### Supplied entries

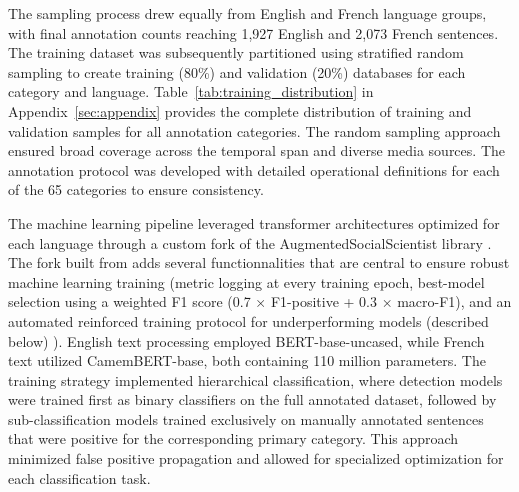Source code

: \documentclass[12pt]{article}
\renewcommand\_{\texttt{\detokenize{_}\allowbreak}}
\begin{document}
The sampling process drew equally from English and French language groups, with final annotation counts reaching 1,927 English and 2,073 French sentences. The training dataset was subsequently partitioned using stratified random sampling to create training (80\%) and validation (20\%) databases for each category and language. Table~\ref{tab:training_distribution} in Appendix~\ref{sec:appendix} provides the complete distribution of training and validation samples for all annotation categories. The random sampling approach ensured broad coverage across the temporal span and diverse media sources. The annotation protocol was developed with detailed operational definitions for each of the 65 categories to ensure consistency.

The machine learning pipeline leveraged transformer architectures optimized for each language through a custom fork of the AugmentedSocialScientist library \autocite{do_augmented_2022, lemor_antoinelemoraugmentedsocialscientistfork_2025}. The fork built from \textcite{do_augmented_2022} adds several functionnalities that are central to ensure robust machine learning training (metric logging at every training epoch, best-model selection using a weighted F1 score (0.7 × F1-positive + 0.3 × macro-F1), and an automated reinforced training protocol for underperforming models (described below) \autocite{lemor_antoinelemoraugmentedsocialscientistfork_2025}). English text processing employed BERT-base-uncased, while French text utilized CamemBERT-base, both containing 110 million parameters. The training strategy implemented hierarchical classification, where detection models were trained first as binary classifiers on the full annotated dataset, followed by sub-classification models trained exclusively on manually annotated sentences that were positive for the corresponding primary category. This approach minimized false positive propagation and allowed for specialized optimization for each classification task.
\end{document}
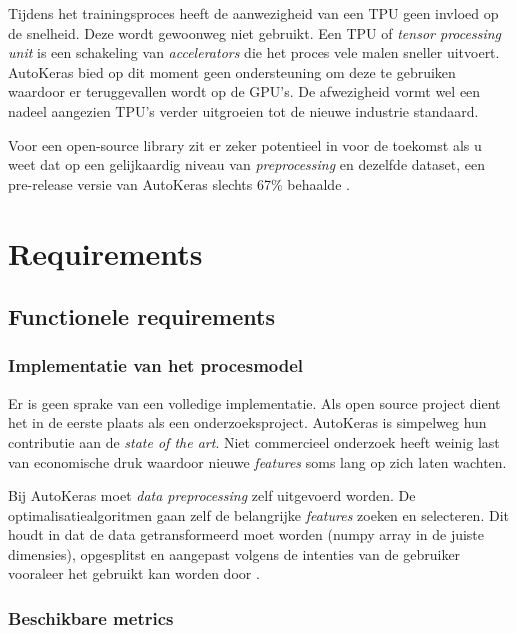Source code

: Tijdens het trainingsproces heeft de aanwezigheid van een TPU geen invloed op de snelheid. Deze wordt gewoonweg niet gebruikt. Een TPU of \textit{tensor processing unit} is een schakeling van \textit{accelerators} die het proces vele malen sneller uitvoert. AutoKeras bied op dit moment geen ondersteuning om deze te gebruiken waardoor er teruggevallen wordt op de GPU's. De afwezigheid vormt wel een nadeel aangezien TPU's verder uitgroeien tot de nieuwe industrie standaard.

Voor een open-source library zit er zeker potentieel in voor de toekomst als u weet dat op een gelijkaardig niveau van \textit{preprocessing} en dezelfde dataset, een pre-release versie van AutoKeras slechts 67\% behaalde \autocite{Chopra2019}.

\section{Requirements}

\subsection{Functionele requirements}
\label{subsec:autokeras-fr}

\subsubsection{Implementatie van het procesmodel}
\label{sucsubsec:autokeras-fr-procesmodel}

Er is geen sprake van een volledige implementatie. Als open source project dient het in de eerste plaats als een onderzoeksproject. AutoKeras is simpelweg hun contributie aan de \textit{state of the art}. Niet commercieel onderzoek heeft weinig last van economische druk waardoor nieuwe \textit{features} soms lang op zich laten wachten. 

Bij AutoKeras moet \textit{data preprocessing} zelf uitgevoerd worden. De optimalisatiealgoritmen gaan zelf de belangrijke \textit{features} zoeken en selecteren. Dit houdt in dat de data getransformeerd moet worden (numpy array in de juiste dimensies), opgesplitst en aangepast volgens de intenties van de gebruiker vooraleer het gebruikt kan worden door .

\subsubsection{Beschikbare metrics}
\label{sucsubsec:autokeras-fr-metrics}

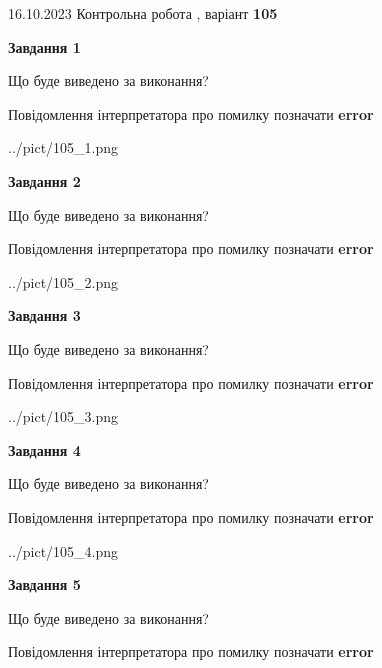 \documentclass[12pt, ukrainian]{article}
\begin{document}
{\Large{16.10.2023 Контрольна робота , варіант  \No \textbf { 105 }\par}}
{
\begin {large}
{\begin {center}\textbf{Завдання 1}\end {center}}\par
Що буде виведено за виконання? \par
Повідомлення інтерпретатора про помилку позначати \textbf{error}

\begin{center}
	{../pict/105_1.png}
\end{center}
\newpage

{\begin {center}\textbf{Завдання 2}\end {center}}\par
Що буде виведено за виконання? \par
Повідомлення інтерпретатора про помилку позначати \textbf{error}

\begin{center}
	{../pict/105_2.png}
\end{center}
\newpage

{\begin {center}\textbf{Завдання 3}\end {center}}\par
Що буде виведено за виконання? \par
Повідомлення інтерпретатора про помилку позначати \textbf{error}

\begin{center}
	{../pict/105_3.png}
\end{center}
\newpage

{\begin {center}\textbf{Завдання 4}\end {center}}\par
Що буде виведено за виконання? \par
Повідомлення інтерпретатора про помилку позначати \textbf{error}

\begin{center}
	{../pict/105_4.png}
\end{center}
\newpage

{\begin {center}\textbf{Завдання 5}\end {center}}\par
Що буде виведено за виконання? \par
Повідомлення інтерпретатора про помилку позначати \textbf{error}


\end{large}}
\end{document}
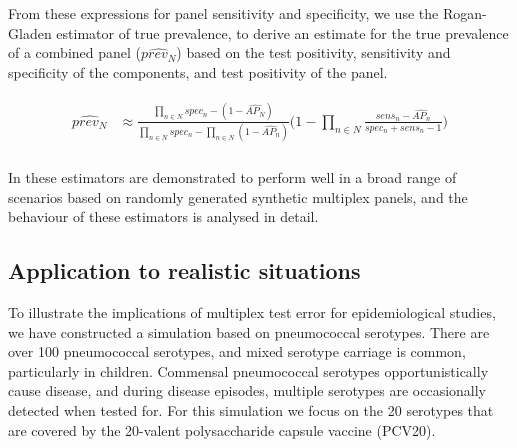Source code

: \documentclass[10pt,letterpaper]{article}
\begin{document}
From these expressions for panel sensitivity and specificity, we use the Rogan-Gladen estimator of true prevalence\cite{rogan1978}, to derive an estimate for the true prevalence of a combined panel (\(\widehat{prev_N}\)) based on the test positivity, sensitivity and specificity of the components, and test positivity of the panel.

\begin{eqnarray}
\label{eq:schemeP2}
\begin{aligned}
\widehat{prev_{N}} &\approx \frac{
    \prod_{n \in N}{spec_n} -(1-\widehat{AP_{N}})
  }{
    \prod_{n \in N}{spec_n}
    -\prod_{n \in N}{(1-\widehat{AP_n})}
  } \bigg(1 - \prod_{n \in N}{ \frac{sens_n-\widehat{AP_n}}{spec_n + sens_n - 1} } \bigg ) \\
\end{aligned}
\end{eqnarray}

In  these estimators are demonstrated to perform well in a broad range of scenarios based on randomly generated synthetic multiplex panels, and the behaviour of these estimators is analysed in detail.

\subsection*{Application to realistic situations}

To illustrate the implications of multiplex test error for epidemiological studies, we have constructed a simulation based on pneumococcal serotypes. There are over 100 pneumococcal serotypes, and mixed serotype carriage is common, particularly in children. Commensal pneumococcal serotypes opportunistically cause disease, and during disease episodes, multiple serotypes are occasionally detected when tested for. For this simulation we focus on the 20 serotypes that are covered by the 20-valent polysaccharide capsule vaccine (PCV20).
\end{document}
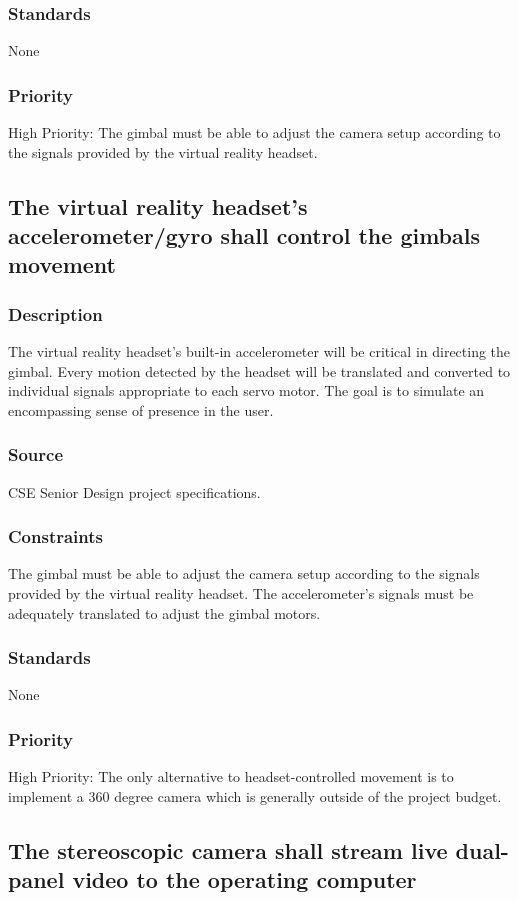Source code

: \subsubsection{Standards}
None
\subsubsection{Priority}
High Priority:  The gimbal must be able to adjust the camera setup according to the signals provided by the virtual reality headset.

\subsection{The virtual reality headset's accelerometer/gyro shall control the gimbals movement}
\subsubsection{Description}
The virtual reality headset's built-in accelerometer will be critical in directing the gimbal. Every motion detected by the headset will be translated and converted to individual signals appropriate to each servo motor. The goal is to simulate an encompassing sense of presence in the user.
\subsubsection{Source}
CSE Senior Design project specifications.
\subsubsection{Constraints}
The gimbal must be able to adjust the camera setup according to the signals provided by the virtual reality headset. The accelerometer's signals must be adequately translated to adjust the gimbal motors.
\subsubsection{Standards}
None
\subsubsection{Priority}
High Priority: The only alternative to headset-controlled movement is to implement a 360 degree camera which is generally outside of the project budget.

\subsection{The stereoscopic camera shall stream live dual-panel video to the operating computer}
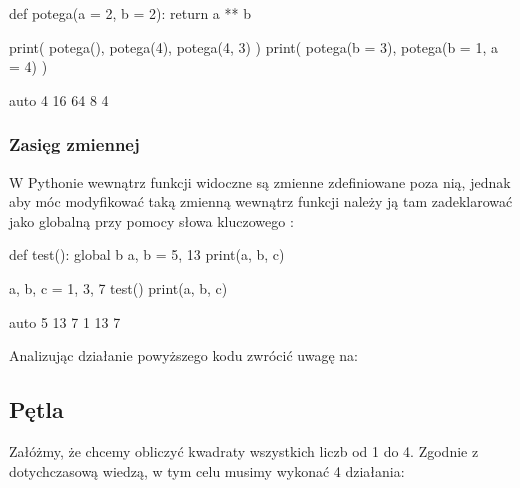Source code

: \begin{CodeFrame}[python]{.65\textwidth}
def potega(a = 2, b = 2):
    return a ** b

print( potega(), potega(4), potega(4, 3) )
print( potega(b = 3), potega(b = 1, a = 4) )
\end{CodeFrame}
\begin{CodeFrame}{auto}
4 16 64
8 4
\end{CodeFrame}

\subsubsection{Zasięg zmiennej }

W Pythonie wewnątrz funkcji widoczne są zmienne zdefiniowane poza nią, jednak aby móc modyfikować taką zmienną wewnątrz
funkcji należy ją tam zadeklarować jako globalną przy pomocy słowa kluczowego :

\begin{CodeFrame}[python]{.5\textwidth}
def test():
  global b
  a, b = 5, 13
  print(a, b, c)

a, b, c = 1, 3, 7
test()
print(a, b, c)
\end{CodeFrame}
\begin{CodeFrame}{auto}
5 13 7
1 13 7
\end{CodeFrame}

\noindent
Analizując działanie powyższego kodu zwrócić uwagę na:


\subsection{Pętla }
Załóżmy, że chcemy obliczyć kwadraty wszystkich liczb od 1 do 4.
Zgodnie z dotychczasową wiedzą, w tym celu musimy wykonać 4 działania:

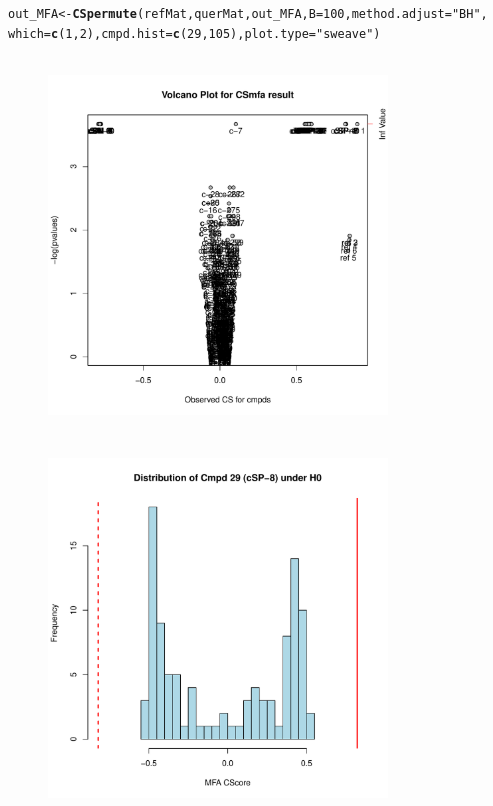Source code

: \documentclass[a4paper]{article}\usepackage[]{graphicx}\usepackage[]{color}
\makeatletter
\newcommand{\hlnum}[1]{\textcolor[rgb]{0.686,0.059,0.569}{#1}}%
\newcommand{\hlstr}[1]{\textcolor[rgb]{0.192,0.494,0.8}{#1}}%
\newcommand{\hlstd}[1]{\textcolor[rgb]{0.345,0.345,0.345}{#1}}%
\newcommand{\hlkwb}[1]{\textcolor[rgb]{0.69,0.353,0.396}{#1}}%
\newcommand{\hlkwc}[1]{\textcolor[rgb]{0.333,0.667,0.333}{#1}}%
\newcommand{\hlkwd}[1]{\textcolor[rgb]{0.737,0.353,0.396}{\textbf{#1}}}%
\newenvironment{kframe}{%
 \def\at@end@of@kframe{}%
 \ifinner\ifhmode%
  \def\at@end@of@kframe{\end{minipage}}%
  \begin{minipage}{\columnwidth}%
 \fi\fi%
 \def\FrameCommand##1{\hskip\@totalleftmargin \hskip-\fboxsep
 \colorbox{shadecolor}{##1}\hskip-\fboxsep
     \hskip-\linewidth \hskip-\@totalleftmargin \hskip\columnwidth}%
 \MakeFramed {\advance\hsize-\width
   \@totalleftmargin\z@ \linewidth\hsize
   \@setminipage}}%
 {\par\unskip\endMakeFramed%
 \at@end@of@kframe}
\newenvironment{knitrout}{}{} %
\makeatother
\begin{document}
\begin{knitrout}
\color{fgcolor}\begin{kframe}
\begin{alltt}
\hlstd{out_MFA} \hlkwb{<-} \hlkwd{CSpermute}\hlstd{(refMat,querMat,out_MFA,}\hlkwc{B}\hlstd{=}\hlnum{100}\hlstd{,}\hlkwc{method.adjust}\hlstd{=}\hlstr{"BH"}\hlstd{,}
                \hlkwc{which}\hlstd{=}\hlkwd{c}\hlstd{(}\hlnum{1}\hlstd{,}\hlnum{2}\hlstd{),}\hlkwc{cmpd.hist}\hlstd{=}\hlkwd{c}\hlstd{(}\hlnum{29}\hlstd{,}\hlnum{105}\hlstd{),}\hlkwc{plot.type}\hlstd{=}\hlstr{"sweave"}\hlstd{)}
\end{alltt}
\end{kframe}\begin{figure}[H]


\includegraphics[width=9cm,height=10cm]{figure/CSpermuteplots-1} 
\includegraphics[width=9cm,height=10cm]{figure/CSpermuteplots-2} 

\end{figure}
\end{knitrout}
\end{document}
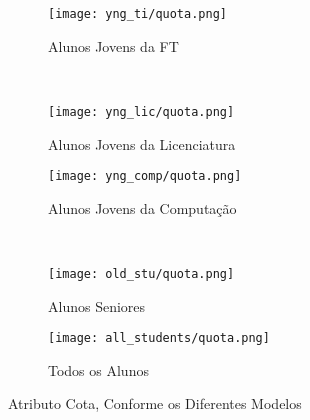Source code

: \clearpage
\begin{figure}[!ht]
    \centering
    \begin{subfigure}[b]{0.48\textwidth}
        \centering
        \texttt{[image: yng\_ti/quota.png]}
        \caption{Alunos Jovens da FT}
    \end{subfigure}
    ~
    \begin{subfigure}[b]{0.48\textwidth}
        \centering
        \texttt{[image: yng\_lic/quota.png]}
        \caption{Alunos Jovens da Licenciatura}
    \end{subfigure}

    \begin{subfigure}[b]{0.48\textwidth}
        \centering
        \texttt{[image: yng\_comp/quota.png]}
        \caption{Alunos Jovens da Computação}
    \end{subfigure}
    ~
    \begin{subfigure}[b]{0.48\textwidth}
        \centering
        \texttt{[image: old\_stu/quota.png]}
        \caption{Alunos Seniores}
    \end{subfigure}

    \begin{subfigure}[b]{0.48\textwidth}
        \centering
        \texttt{[image: all\_students/quota.png]}
        \caption{Todos os Alunos}
    \end{subfigure}
    \caption{Atributo Cota, Conforme os Diferentes Modelos}
\end{figure}

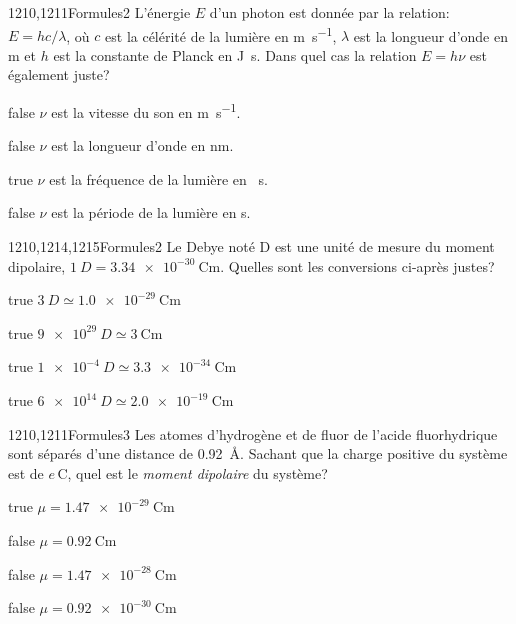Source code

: \documentclass[11pt]{article}
\begin{document}
		\begin{question}{1210,1211}{Formules}{2}{}
            L'énergie $E$ d'un photon est donnée par la relation: $E=hc/\lambda$, où $c$ est la célérité de la lumière en \si{\meter\per\second}, $\lambda$ est la longueur d'onde en \si{\meter} et $h$ est la constante de Planck en \si{\joule\second}. Dans quel cas la relation $E=h\nu$ est également juste?
        \end{question}
        \begin{reponses}
            \item[false] $\nu$ est la vitesse du son en \si{\meter\per\second}.
            \item[false] $\nu$ est la longueur d'onde en \si{\nano\meter}.
            \item[true] $\nu$ est la fréquence de la lumière en \si{\per\second}.
            \item[false] $\nu$ est la période de la lumière en \si{\second}.
        \end{reponses}
		
		\begin{question}{1210,1214,1215}{Formules}{2}{}
			Le Debye noté \si{D} est une unité de mesure du moment dipolaire, $\SI{1}{D} = \SI{3.34e-30}{\coulomb\meter}$. Quelles sont les conversions ci-après justes?
        \end{question}
        \begin{reponses}
    	    \item[true] $\SI{3}{D} \simeq  \SI{1.0e-29}{\coulomb\meter}$
    	    \item[true] $\SI{9e29}{D} \simeq  \SI{3}{\coulomb\meter}$
    	    \item[true] $\SI{1e-4}{D} \simeq  \SI{3.3e-34}{\coulomb\meter}$
    	    \item[true] $\SI{6e14}{D} \simeq  \SI{2.0e-19}{\coulomb\meter}$
        \end{reponses}
		
		\begin{question}{1210,1211}{Formules}{3}{}
			Les atomes d'hydrogène et de fluor de l'acide fluorhydrique sont séparés d'une distance de \SI{0.92}{\angstrom}. Sachant que la charge positive du système est de $e\,\si{\coulomb}$, quel est le \emph{moment dipolaire} du système?
        \end{question}
        \begin{reponses}
    	    \item[true] $\mu = \SI{1.47e-29}{\coulomb\meter}$
    	    \item[false] $\mu = \SI{0.92}{\coulomb\meter}$
    	    \item[false] $\mu = \SI{1.47e-28}{\coulomb\meter}$
    	    \item[false] $\mu = \SI{0.92e-30}{\coulomb\meter}$
        \end{reponses}
        
\end{document}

### What to do
Tally the lines of the listing in which the string "multiplex" appears, and state the tally alone.

### Task result
2